### Exercise instructions
Pictures excluded, return the lines below from the first through the line holding "利用MAC实现内存加载".
*** Data in this exercise ***
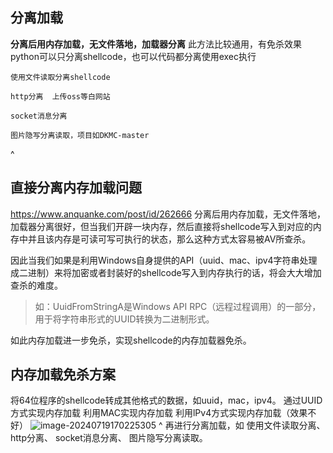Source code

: ## **分离加载**
**分离后用内存加载，无文件落地，加载器分离**
此方法比较通用，有免杀效果
python可以只分离shellcode，也可以代码都分离使用exec执行
```
使用文件读取分离shellcode

http分离  上传oss等白网站

socket消息分离

图片隐写分离读取，项目如DKMC-master
```
^
## **直接分离内存加载问题**
<https://www.anquanke.com/post/id/262666>
分离后用内存加载，无文件落地，加载器分离很好，但当我们开辟一块内存，然后直接将shellcode写入到对应的内存中并且该内存是可读可写可执行的状态，那么这种方式太容易被AV所查杀。

因此当我们如果是利用Windows自身提供的API（uuid、mac、ipv4字符串处理成二进制）来将加密或者封装好的shellcode写入到内存执行的话，将会大大增加查杀的难度。
>如：UuidFromStringA是Windows API RPC（远程过程调用）的一部分，用于将字符串形式的UUID转换为二进制形式。

如此内存加载进一步免杀，实现shellcode的内存加载器免杀。

## **内存加载免杀方案**
将64位程序的shellcode转成其他格式的数据，如uuid，mac，ipv4。
通过UUID方式实现内存加载
利用MAC实现内存加载
利用lPv4方式实现内存加载（效果不好）
![image-20240719170225305](http://cdn.33129999.xyz/mk_img/image-20240719170225305.png)
^
再进行分离加载，如
使用文件读取分离、
http分离、
socket消息分离、
图片隐写分离读取。








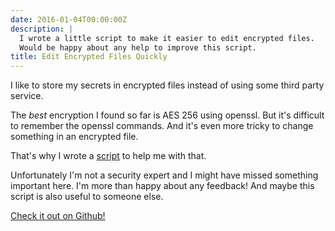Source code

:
 ```yaml
---
date: 2016-01-04T00:00:00Z
description: |
  I wrote a little script to make it easier to edit encrypted files.
  Would be happy about any help to improve this script.
title: Edit Encrypted Files Quickly
---
```


I like to store my secrets in encrypted files instead of using some third party service.

The _best_ encryption I found so far is AES 256 using openssl.
But it's difficult to remember the openssl commands. And it's even more tricky to change something in an encrypted file.

That's why I wrote a [script](https://github.com/jorinvo/encedit/blob/master/encedit) to help me with that.


Unfortunately I'm not a security expert and I might have missed something important here.
I'm more than happy about any feedback! And maybe this script is also useful to someone else.

[Check it out on Github!](https://github.com/jorinvo/encedit)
*** End of Data in this exercise ***
### Answer
Source code

: ## **分离加载**
**分离后用内存加载，无文件落地，加载器分离**
此方法比较通用，有免杀效果
python可以只分离shellcode，也可以代码都分离使用exec执行
```
使用文件读取分离shellcode

http分离  上传oss等白网站

socket消息分离

图片隐写分离读取，项目如DKMC-master
```
^
## **直接分离内存加载问题**
<https://www.anquanke.com/post/id/262666>
分离后用内存加载，无文件落地，加载器分离很好，但当我们开辟一块内存，然后直接将shellcode写入到对应的内存中并且该内存是可读可写可执行的状态，那么这种方式太容易被AV所查杀。

因此当我们如果是利用Windows自身提供的API（uuid、mac、ipv4字符串处理成二进制）来将加密或者封装好的shellcode写入到内存执行的话，将会大大增加查杀的难度。
>如：UuidFromStringA是Windows API RPC（远程过程调用）的一部分，用于将字符串形式的UUID转换为二进制形式。

如此内存加载进一步免杀，实现shellcode的内存加载器免杀。

## **内存加载免杀方案**
将64位程序的shellcode转成其他格式的数据，如uuid，mac，ipv4。
通过UUID方式实现内存加载
利用MAC实现内存加载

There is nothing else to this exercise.